Automatic reformatting is evil - sometimes codes is more readable if formatted in a particular way. Readability and maintainability always trumps adhering to rules.

2 comments

Automatic reformatting is the only solution, because you want to be able to make unreadable code readable without conscious effort. My preferred policy would be something like:

1. There is an agreed autoformatting template, checked into version control.

2. It is always ok to format the lines you are working on however you like, with the understanding that other people may run the autoformatter on the file.

3. It is always ok to run the autoformatter on a file you are working on (autoformatters only really work at file granularity).

4. It is not ok to format code you are not working on.

I mostly agree, although I'd like to enhance the bit in point 3 and 4 about only ever reformatting code you're actually working on - meaning, you take responsibility for any code that your autoformatter changes is just as readable as before.

Changing the name of a constant on line three doesn't give you license to autoformat the rest of the file.

I think it does. Carefully maintained manual formatting takes too much programmer effort. If you open a file to actually work on, you should be permitted to hit the autoformat button without thinking, because then formatting becomes something you just don't think about. It's not as good as good manual formatting, but it's good enough, and frees up mental resources for more important things.
I'd say this depends on the project and the developers. In some projects reading code is done a lot more often (and by more people) than actually writing code, so then you might want to spend more time on e.g. formatting, documenting, etc..
I guess what Im saying is if you could have a tool that could compare 2 pieces of source code, be able to merge them, and maintain the formatting of each persons local copy it would be great. Its probably a pipe dream because your version control would have to have an intimate knowledge of the specs of any particular language used in the source code (nevermind the version of the language you are using)
Yes, for merging, that would be incredibly helpful.
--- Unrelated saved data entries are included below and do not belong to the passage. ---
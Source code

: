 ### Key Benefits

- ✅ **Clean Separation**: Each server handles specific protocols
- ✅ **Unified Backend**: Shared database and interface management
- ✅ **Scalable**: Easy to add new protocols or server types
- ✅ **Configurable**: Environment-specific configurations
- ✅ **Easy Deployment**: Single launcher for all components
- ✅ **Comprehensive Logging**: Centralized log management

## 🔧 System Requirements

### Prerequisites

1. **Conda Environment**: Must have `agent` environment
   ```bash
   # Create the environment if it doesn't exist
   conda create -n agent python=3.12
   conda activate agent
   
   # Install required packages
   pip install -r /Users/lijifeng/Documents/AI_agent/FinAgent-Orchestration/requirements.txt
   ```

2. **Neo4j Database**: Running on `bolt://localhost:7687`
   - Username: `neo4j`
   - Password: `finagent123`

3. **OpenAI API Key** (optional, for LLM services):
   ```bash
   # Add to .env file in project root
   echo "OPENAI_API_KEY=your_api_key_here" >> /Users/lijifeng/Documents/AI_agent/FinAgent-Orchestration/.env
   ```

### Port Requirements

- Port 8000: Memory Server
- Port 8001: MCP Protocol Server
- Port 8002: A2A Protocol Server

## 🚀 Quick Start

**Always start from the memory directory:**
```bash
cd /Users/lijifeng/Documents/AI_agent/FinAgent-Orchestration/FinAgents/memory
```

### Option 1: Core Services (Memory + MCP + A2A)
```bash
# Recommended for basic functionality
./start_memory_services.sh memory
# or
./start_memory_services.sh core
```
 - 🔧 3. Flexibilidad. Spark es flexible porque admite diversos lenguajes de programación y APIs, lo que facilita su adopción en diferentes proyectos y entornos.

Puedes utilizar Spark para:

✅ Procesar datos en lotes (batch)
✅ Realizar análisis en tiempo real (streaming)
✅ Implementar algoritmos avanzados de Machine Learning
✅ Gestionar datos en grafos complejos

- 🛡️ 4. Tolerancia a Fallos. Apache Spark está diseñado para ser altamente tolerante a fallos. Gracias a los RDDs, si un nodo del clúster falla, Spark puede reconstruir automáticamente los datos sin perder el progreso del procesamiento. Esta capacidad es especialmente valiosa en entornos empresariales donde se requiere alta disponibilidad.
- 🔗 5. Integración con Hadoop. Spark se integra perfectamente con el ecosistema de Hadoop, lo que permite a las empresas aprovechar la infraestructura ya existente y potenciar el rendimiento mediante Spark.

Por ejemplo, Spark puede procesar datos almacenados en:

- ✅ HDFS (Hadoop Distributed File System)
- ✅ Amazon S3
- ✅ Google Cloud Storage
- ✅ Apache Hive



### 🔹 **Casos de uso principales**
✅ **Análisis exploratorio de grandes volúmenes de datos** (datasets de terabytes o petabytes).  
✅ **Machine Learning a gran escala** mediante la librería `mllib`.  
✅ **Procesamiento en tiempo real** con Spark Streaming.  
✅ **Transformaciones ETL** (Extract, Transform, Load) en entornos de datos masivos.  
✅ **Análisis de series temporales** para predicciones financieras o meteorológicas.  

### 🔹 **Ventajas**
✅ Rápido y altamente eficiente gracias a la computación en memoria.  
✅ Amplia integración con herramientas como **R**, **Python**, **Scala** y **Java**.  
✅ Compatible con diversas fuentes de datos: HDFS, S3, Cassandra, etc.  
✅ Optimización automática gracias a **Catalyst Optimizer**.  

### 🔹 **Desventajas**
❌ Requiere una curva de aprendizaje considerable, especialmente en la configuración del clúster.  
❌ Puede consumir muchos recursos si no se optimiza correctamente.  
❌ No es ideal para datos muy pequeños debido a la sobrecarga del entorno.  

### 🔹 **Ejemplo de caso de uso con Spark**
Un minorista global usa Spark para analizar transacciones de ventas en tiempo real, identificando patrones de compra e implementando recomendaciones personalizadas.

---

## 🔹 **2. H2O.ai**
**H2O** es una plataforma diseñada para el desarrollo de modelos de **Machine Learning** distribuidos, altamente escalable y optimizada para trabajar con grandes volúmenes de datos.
But what I'm saying is that the formatting of a file may contain contextual clues that will help someone reading the code to understand what it does. Formatting isn't just chrome around the code.

Example: In Java, when writing a custom predicate to filter by foos that are bars, I prefer

        filter(myList, new Predicate<Foo>() {
            @Override public boolean apply(Foo foo) { return foo.isBar(); } });
to

        filter(myList, new Predicate<Foo>() {
            @Override
            public boolean apply(Foo foo) {
                return foo.isBar();
            }
        });
(filter is statically imported from Collections2 in Guava)

especially when there are multiple of them and they line up neatly underneath each other.

Any meaningful autoformatter would change the latter to the former, and in the process loose readability.

EDIT: Another example would be when using the builder pattern - getting those methods to line up to be neatly readable often takes some none-standard indentation.